** WHAT YOU ARE ASKED TO DO **
Go through the material underneath and show every line where the string "Photon" occurs.

= = = =

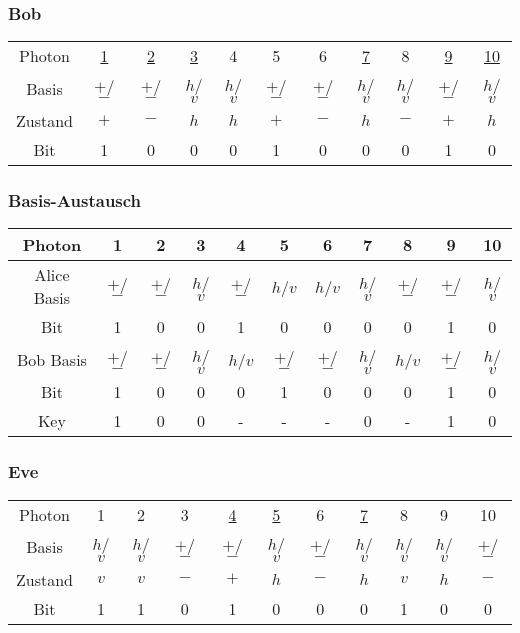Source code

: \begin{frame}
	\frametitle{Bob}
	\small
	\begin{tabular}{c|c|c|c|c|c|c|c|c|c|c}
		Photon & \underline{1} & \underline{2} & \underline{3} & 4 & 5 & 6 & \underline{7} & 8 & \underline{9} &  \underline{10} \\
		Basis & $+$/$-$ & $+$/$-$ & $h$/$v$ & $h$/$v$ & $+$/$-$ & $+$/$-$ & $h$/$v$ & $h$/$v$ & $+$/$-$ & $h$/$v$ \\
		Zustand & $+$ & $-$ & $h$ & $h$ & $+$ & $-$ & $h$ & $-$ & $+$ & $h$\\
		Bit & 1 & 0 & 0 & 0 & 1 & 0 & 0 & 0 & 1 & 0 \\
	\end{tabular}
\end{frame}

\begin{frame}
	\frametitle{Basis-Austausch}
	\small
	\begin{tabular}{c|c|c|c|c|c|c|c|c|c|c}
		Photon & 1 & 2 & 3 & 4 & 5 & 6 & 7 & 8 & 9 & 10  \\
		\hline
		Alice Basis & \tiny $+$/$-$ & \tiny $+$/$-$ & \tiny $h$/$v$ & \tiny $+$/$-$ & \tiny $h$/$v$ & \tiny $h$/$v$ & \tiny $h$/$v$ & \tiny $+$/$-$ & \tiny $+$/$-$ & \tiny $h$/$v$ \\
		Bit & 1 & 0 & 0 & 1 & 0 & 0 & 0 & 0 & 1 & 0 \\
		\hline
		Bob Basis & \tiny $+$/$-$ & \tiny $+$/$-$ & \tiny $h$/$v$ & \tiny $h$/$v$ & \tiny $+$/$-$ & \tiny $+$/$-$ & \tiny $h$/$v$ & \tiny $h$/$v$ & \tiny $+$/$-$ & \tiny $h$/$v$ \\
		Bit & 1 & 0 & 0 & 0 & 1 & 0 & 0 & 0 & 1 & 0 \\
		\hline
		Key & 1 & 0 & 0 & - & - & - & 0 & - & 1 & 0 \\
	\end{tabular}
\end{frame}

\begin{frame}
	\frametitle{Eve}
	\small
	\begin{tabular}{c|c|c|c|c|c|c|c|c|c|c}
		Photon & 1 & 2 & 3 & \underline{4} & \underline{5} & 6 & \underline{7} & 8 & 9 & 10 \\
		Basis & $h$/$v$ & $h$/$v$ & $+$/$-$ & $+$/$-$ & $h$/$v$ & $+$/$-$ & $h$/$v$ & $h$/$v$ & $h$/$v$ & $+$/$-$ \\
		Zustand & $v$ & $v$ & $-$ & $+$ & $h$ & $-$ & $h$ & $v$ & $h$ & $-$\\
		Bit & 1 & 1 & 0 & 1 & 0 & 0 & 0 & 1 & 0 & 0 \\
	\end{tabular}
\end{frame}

= = = =

** ANSWER TO THE EXERCISE **
		Photon & \underline{1} & \underline{2} & \underline{3} & 4 & 5 & 6 & \underline{7} & 8 & \underline{9} &  \underline{10} \\
		Photon & 1 & 2 & 3 & 4 & 5 & 6 & 7 & 8 & 9 & 10  \\
		Photon & 1 & 2 & 3 & \underline{4} & \underline{5} & 6 & \underline{7} & 8 & 9 & 10 \\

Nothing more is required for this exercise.